Thursday, May 24, 2012 |
First aired on George Stroumboulopoulos Tonight (21/05/12)
Patriots always talk of dying for their country and never of killing for their country.
-- Bertrand Russell
The public conversation around war has always been complex and thorny. What kind of language does a government use to convince its citizens that war is the appropriate course of action? What effect does media coverage of war have on our perception of it? How does Canada's military approach differ from that of other countries? Are we a society of peacekeepers or warriors?

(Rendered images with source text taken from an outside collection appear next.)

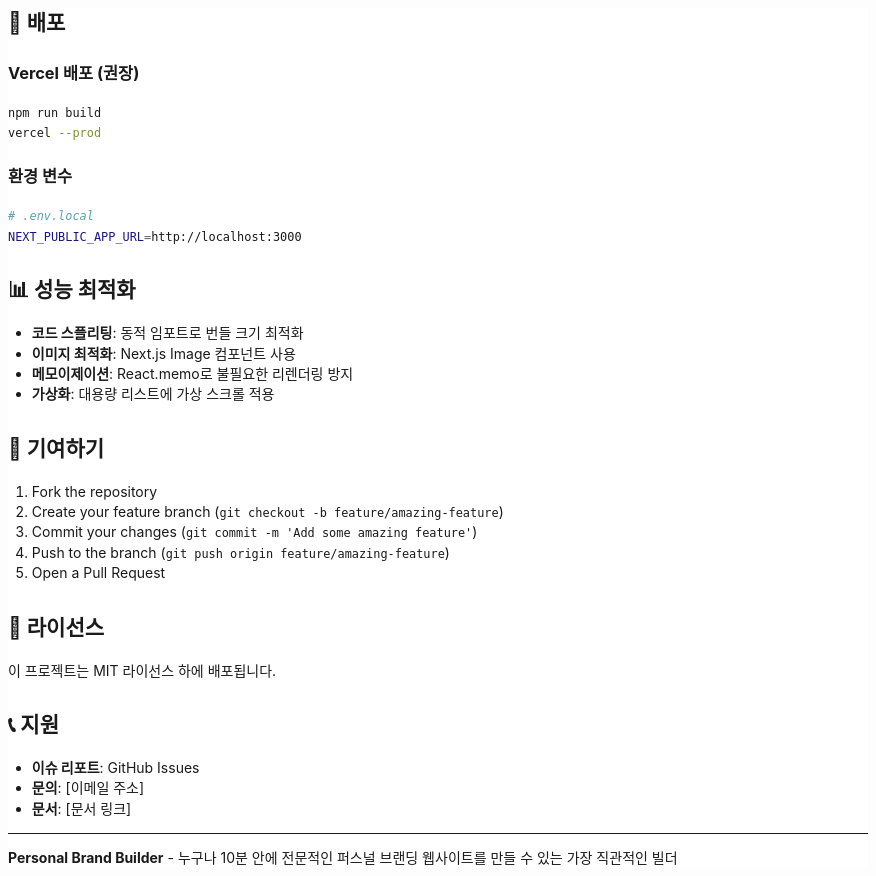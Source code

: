 ## 🚀 배포

### Vercel 배포 (권장)
```bash
npm run build
vercel --prod
```

### 환경 변수
```bash
# .env.local
NEXT_PUBLIC_APP_URL=http://localhost:3000
```

## 📊 성능 최적화

- **코드 스플리팅**: 동적 임포트로 번들 크기 최적화
- **이미지 최적화**: Next.js Image 컴포넌트 사용
- **메모이제이션**: React.memo로 불필요한 리렌더링 방지
- **가상화**: 대용량 리스트에 가상 스크롤 적용

## 🤝 기여하기

1. Fork the repository
2. Create your feature branch (`git checkout -b feature/amazing-feature`)
3. Commit your changes (`git commit -m 'Add some amazing feature'`)
4. Push to the branch (`git push origin feature/amazing-feature`)
5. Open a Pull Request

## 📝 라이선스

이 프로젝트는 MIT 라이선스 하에 배포됩니다.

## 📞 지원

- **이슈 리포트**: GitHub Issues
- **문의**: [이메일 주소]
- **문서**: [문서 링크]

---

**Personal Brand Builder** - 누구나 10분 안에 전문적인 퍼스널 브랜딩 웹사이트를 만들 수 있는 가장 직관적인 빌더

These are some of the questions that Noah Richler explores in his new book What We Talk About When We Talk About War. As Canada starts to withdraw from its military mission in Afghanistan, the writer examines our national perspective on war, and whether this position has changed over the years.
It often seems like a challenge to have a rational discussion about the merits of warfare, given the emotion and political stakes involved. One phrase that came into frequent use at the outset of the wars in Iraq and Afghanistan is that critics should "support the troops."
"That's the brilliant piece of blackmail, the support our troops idea, which put forward that it's somehow impossible to be against the war and, at the same time be able to claim to support our troops, which is nonsense," Richler told CBC's George Stroumboulopoulos during a recent interview. "It sounds like a trite example, but if I go to a theatre show and don't like it, it doesn't mean I hate actors, it means I don't like the production they're in. And I want our Canadian Forces to be resourced as best as we're able to do. But I can still have a quarrel with what they're undertaking, but ... there's simplicity to that story that people like."
Richler said his book isn't a judgment on the war in Afghanistan, but a look at how we communicate about it and how the message evolves as the situation evolves. Initially, during the first few years of the war, Canadians were told the troops were there to "wipe out the Taliban," Richler said. Then "building schools for girls" became the signature project.
So what was Richler's position about entering the war in the first place?
"We did need to go in, we needed to stand by the United States, but I objected to the deliberate confusion of purposes that were being presented to us," he said. "I don't think that protecting our trade relationship with the United States, which was one of the reasons bandied about in the beginning, was a good reason to go in. And I'm sorry that ... we have done a number of things that have confused our possibility of operating the kind of role we did before with the U.N., being a sort of mediating force, and offering some kind of alternative path. We're part of the invading force in Afghanistan."